Thursday, December 31, 2015

Adventures of a Cultural Omnivore: 2015


Each December, I try to put up a post on the best media I encountered throughout the year. This year, my omnivorous appetite for culture concentrated on music more than anything, but I did all right in other categories as well.

 
Books

I didn’t neglect fantasy (George R.R. Martin's A Song of Ice and Fire) or science fiction (Warhammer 40K), but as usual, the classics made the biggest impression. Joseph Conrad’s portrayal of the British Empire in Heart of Darkness connected in my mind with W.E.B. Du Bois’s comments on colonialism and racism in “The Souls of White Folk,” and I almost got around to a whole series of posts on it (previous post). Honorable mentions would include Franz Kafka’s The Trial, for its absurdist take on the workings of bureaucracy, and Hemingway’s Men Without Women. Every time I read Hemingway, I wonder why, if he had such an impact on English style, more authors don’t write like he did.

 
Comics

I would recommend He-Man and the Masters of the Universe from DC Comics to anyone who enjoys fantasy, and I would highly recommend Neil Gaiman and Mark Buckingham’s run on Miracleman from the Nineties, now being brought to digital format by Marvel. However, nothing could top Ms. Marvel this year.

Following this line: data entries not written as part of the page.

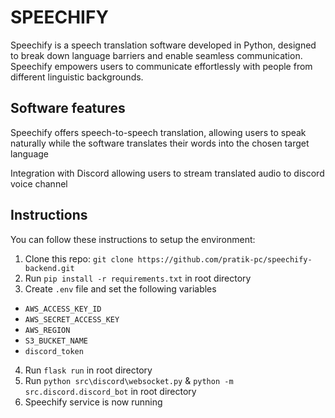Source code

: 
# SPEECHIFY

Speechify is a speech translation software developed in Python, designed to break down language barriers and enable seamless communication. Speechify empowers users to communicate effortlessly with people from different linguistic backgrounds.

## Software features

Speechify offers speech-to-speech translation, allowing users to speak naturally while the software translates their words into the chosen target language

Integration with Discord allowing users to stream translated audio to discord voice channel

## Instructions

You can follow these instructions to setup the environment:

1. Clone this repo: `git clone https://github.com/pratik-pc/speechify-backend.git`
2. Run `pip install -r requirements.txt` in root directory
3. Create `.env` file and set the following variables
  - `AWS_ACCESS_KEY_ID`
  - `AWS_SECRET_ACCESS_KEY`
  - `AWS_REGION`
  - `S3_BUCKET_NAME`
  - `discord_token`
4. Run `flask run` in root directory
5. Run `python src\discord\websocket.py` & `python -m src.discord.discord_bot` in root directory
6. Speechify service is now running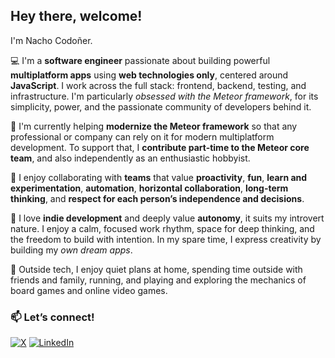 ## Hey there, welcome!

I'm Nacho Codoñer.

💻 I'm a **software engineer** passionate about building powerful **multiplatform apps** using **web technologies only**, centered around **JavaScript**. I work across the full stack: frontend, backend, testing, and infrastructure. I'm particularly _obsessed with the Meteor framework_, for its simplicity, power, and the passionate community of developers behind it.

🚀 I'm currently helping **modernize the Meteor framework** so that any professional or company can rely on it for modern multiplatform development. To support that, I **contribute part-time to the Meteor core team**, and also independently as an enthusiastic hobbyist.

🤝 I enjoy collaborating with **teams** that value **proactivity**, **fun**, **learn and experimentation**, **automation**, **horizontal collaboration**, **long-term thinking**, and **respect for each person’s independence and decisions**.

🌱 I love **indie development** and deeply value **autonomy**, it suits my introvert nature. I enjoy a calm, focused work rhythm, space for deep thinking, and the freedom to build with intention. In my spare time, I express creativity by building my _own dream apps_.

🏡 Outside tech, I enjoy quiet plans at home, spending time outside with friends and family, running, and playing and exploring the mechanics of board games and online video games.

### 📫 **Let’s connect!**

[![X](https://img.shields.io/badge/X-%23000000.svg?logo=x&logoColor=white)](https://x.com/nachocodoner)
[![LinkedIn](https://img.shields.io/badge/LinkedIn-%230077B5.svg?logo=linkedin&logoColor=white)](https://linkedin.com/in/nachocodoner)
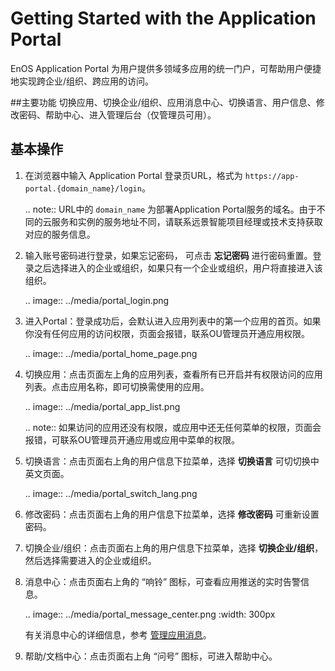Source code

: # Getting Started with the Application Portal


EnOS Application Portal 为用户提供多领域多应用的统一门户，可帮助用户便捷地实现跨企业/组织、跨应用的访问。

##主要功能
切换应用、切换企业/组织、应用消息中心、切换语言、用户信息、修改密码、帮助中心、进入管理后台（仅管理员可用）。

## 基本操作

1. 在浏览器中输入 Application Portal 登录页URL，格式为 `https://app-portal.{domain_name}/login`。

   .. note:: URL中的 `domain_name` 为部署Application Portal服务的域名。由于不同的云服务和实例的服务地址不同，请联系远景智能项目经理或技术支持获取对应的服务信息。

2. 输入账号密码进行登录，如果忘记密码， 可点击 **忘记密码** 进行密码重置。登录之后选择进入的企业或组织，如果只有一个企业或组织，用户将直接进入该组织。

   .. image:: ../media/portal_login.png

3. 进入Portal：登录成功后，会默认进入应用列表中的第一个应用的首页。如果你没有任何应用的访问权限，页面会报错，联系OU管理员开通应用权限。

   .. image:: ../media/portal_home_page.png

4. 切换应用：点击页面左上角的应用列表，查看所有已开启并有权限访问的应用列表。点击应用名称，即可切换需使用的应用。

   .. image:: ../media/portal_app_list.png

   .. note:: 如果访问的应用还没有权限，或应用中还无任何菜单的权限，页面会报错，可联系OU管理员开通应用或应用中菜单的权限。

5. 切换语言：点击页面右上角的用户信息下拉菜单，选择 **切换语言** 可切切换中英文页面。

   .. image:: ../media/portal_switch_lang.png

6. 修改密码：点击页面右上角的用户信息下拉菜单，选择 **修改密码** 可重新设置密码。

7. 切换企业/组织：点击页面右上角的用户信息下拉菜单，选择 **切换企业/组织**，然后选择需要进入的企业或组织。

8. 消息中心：点击页面右上角的 “响铃” 图标，可查看应用推送的实时告警信息。

   .. image:: ../media/portal_message_center.png
      :width: 300px

   有关消息中心的详细信息，参考 [管理应用消息](managing_messages)。

9. 帮助/文档中心：点击页面右上角 “问号” 图标，可进入帮助中心。
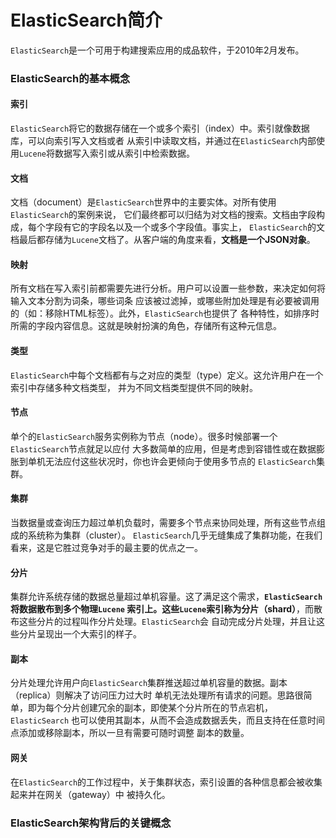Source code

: ElasticSearch简介
==================================================================
`ElasticSearch`是一个可用于构建搜索应用的成品软件，于2010年2月发布。

### ElasticSearch的基本概念
#### 索引
`ElasticSearch`将它的数据存储在一个或多个索引（index）中。索引就像数据库，可以向索引写入文档或者
从索引中读取文档，并通过在`ElasticSearch`内部使用`Lucene`将数据写入索引或从索引中检索数据。
#### 文档
文档（document）是`ElasticSearch`世界中的主要实体。对所有使用`ElasticSearch`的案例来说，
它们最终都可以归结为对文档的搜索。文档由字段构成，每个字段有它的字段名以及一个或多个字段值。事实上，
`ElasticSearch`的文档最后都存储为`Lucene`文档了。从客户端的角度来看，**文档是一个JSON对象**。
#### 映射
所有文档在写入索引前都需要先进行分析。用户可以设置一些参数，来决定如何将输入文本分割为词条，哪些词条
应该被过滤掉，或哪些附加处理是有必要被调用的（如：移除HTML标签）。此外，`ElasticSearch`也提供了
各种特性，如排序时所需的字段内容信息。这就是映射扮演的角色，存储所有这种元信息。
#### 类型
`ElasticSearch`中每个文档都有与之对应的类型（type）定义。这允许用户在一个索引中存储多种文档类型，
并为不同文档类型提供不同的映射。
#### 节点
单个的`ElasticSearch`服务实例称为节点（node）。很多时候部署一个`ElasticSearch`节点就足以应付
大多数简单的应用，但是考虑到容错性或在数据膨胀到单机无法应付这些状况时，你也许会更倾向于使用多节点的
`ElasticSearch`集群。
#### 集群
当数据量或查询压力超过单机负载时，需要多个节点来协同处理，所有这些节点组成的系统称为集群（cluster）。
`ElasticSearch`几乎无缝集成了集群功能，在我们看来，这是它胜过竞争对手的最主要的优点之一。
#### 分片
集群允许系统存储的数据总量超过单机容量。这了满足这个需求，**`ElasticSearch`将数据散布到多个物理`Lucene`
索引上。这些`Lucene`索引称为分片（shard）**，而散布这些分片的过程叫作分片处理。`ElasticSearch`会
自动完成分片处理，并且让这些分片呈现出一个大索引的样子。
#### 副本
分片处理允许用户向`ElasticSearch`集群推送超过单机容量的数据。副本（replica）则解决了访问压力过大时
单机无法处理所有请求的问题。思路很简单，即为每个分片创建冗余的副本，即使某个分片所在的节点宕机，`ElasticSearch`
也可以使用其副本，从而不会造成数据丢失，而且支持在任意时间点添加或移除副本，所以一旦有需要可随时调整
副本的数量。
#### 网关
在`ElasticSearch`的工作过程中，关于集群状态，索引设置的各种信息都会被收集起来并在网关（gateway）中
被持久化。

### ElasticSearch架构背后的关键概念
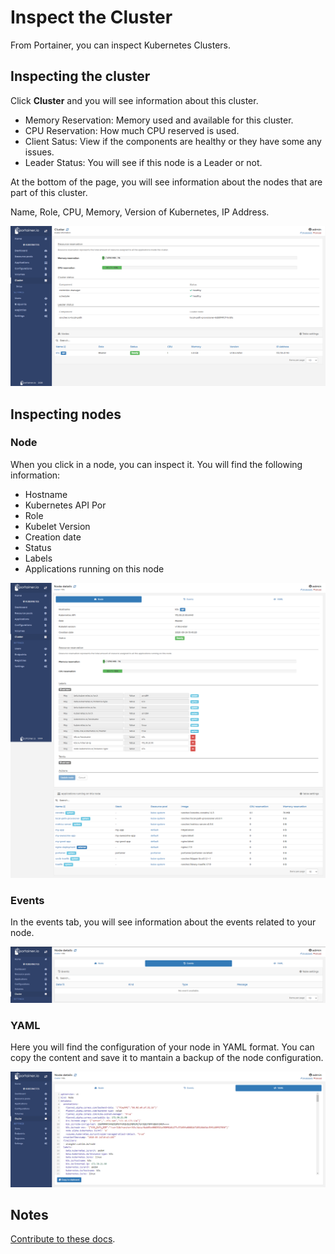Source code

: # Inspect the Cluster

From Portainer, you can inspect Kubernetes Clusters.

## Inspecting the cluster

Click <b>Cluster</b> and you will see information about this cluster. 

* Memory Reservation: Memory used and available for this cluster.
* CPU Reservation: How much CPU reserved is used. 
* Client Satus: View if the components are healthy or they have some any issues.
* Leader Status: You will see if this node is a Leader or not.

At the bottom of the page, you will see information about the nodes that are part of this cluster. 

Name, Role, CPU, Memory, Version of Kubernetes, IP Address.

![inspect](assets/inspect-1.png)

## Inspecting nodes

### Node

When you click in a node, you can inspect it. You will find the following information:

* Hostname
* Kubernetes API Por
* Role
* Kubelet Version
* Creation date
* Status
* Labels
* Applications running on this node

![inspect](assets/inspect-2.png)

### Events

In the events tab, you will see information about the events related to your node. 

![inspect](assets/inspect-3.png)

### YAML

Here you will find the configuration of your node in YAML format. You can copy the content and save it to mantain a backup of the node configuration.

![inspect](assets/inspect-4.png)

## Notes

[Contribute to these docs](https://github.com/portainer/portainer-docs/blob/master/contributing.md).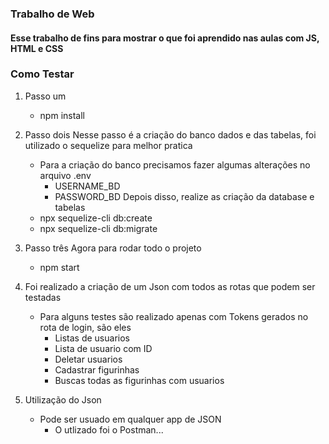 ### Trabalho de Web
#### Esse trabalho de fins para mostrar o que foi aprendido nas aulas com JS, HTML e CSS


### Como Testar

 1. Passo um
    - npm install
 2. Passo dois
   Nesse passo é a criação do banco dados e das tabelas, foi utilizado o sequelize para melhor pratica 
    - Para a criação do banco precisamos fazer algumas alterações no arquivo .env
        - USERNAME_BD
        - PASSWORD_BD
    Depois disso, realize as criação da database e tabelas
    - npx sequelize-cli db:create
    - npx sequelize-cli db:migrate

 3. Passo três
    Agora para rodar todo o projeto
    - npm start

 4. Foi realizado a criação de um Json com todos as rotas que podem ser testadas
    - Para alguns testes são realizado apenas com Tokens gerados no rota de login, são eles
        - Listas de usuarios
        - Lista de usuario com ID 
        - Deletar usuarios
        - Cadastrar figurinhas
        - Buscas todas as figurinhas com usuarios
 5. Utilização do Json
    - Pode ser usuado em qualquer app de JSON
        - O utlizado foi o Postman...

Kamala Khan is a Pakistani-American high school girl and a Muslim. After a weird gas gives her the ability to stretch her body, she starts fighting Jersey City’s bad guys and, completely without permission, adopts the name Ms. Marvel, which once belonged to her idol Carol Danvers, currently known as Captain Marvel. For her costume, she redesigns a burkini.
 
 
Kamala gained a lot of press as DC’s first Muslim character with her own title, and her cultural and ethnic background is important, but she’s also just a high school girl running the teenage gauntlet and trying to figure out who she wants to be--and it isn’t anybody but herself. She doesn’t have her parents’ roots in Pakistani culture, she isn’t as religious as her brother, and she isn’t like the other kids at her typical American school either. She has squabbles with peers and falls in and out of love and is painfully self-conscious and unsure of herself.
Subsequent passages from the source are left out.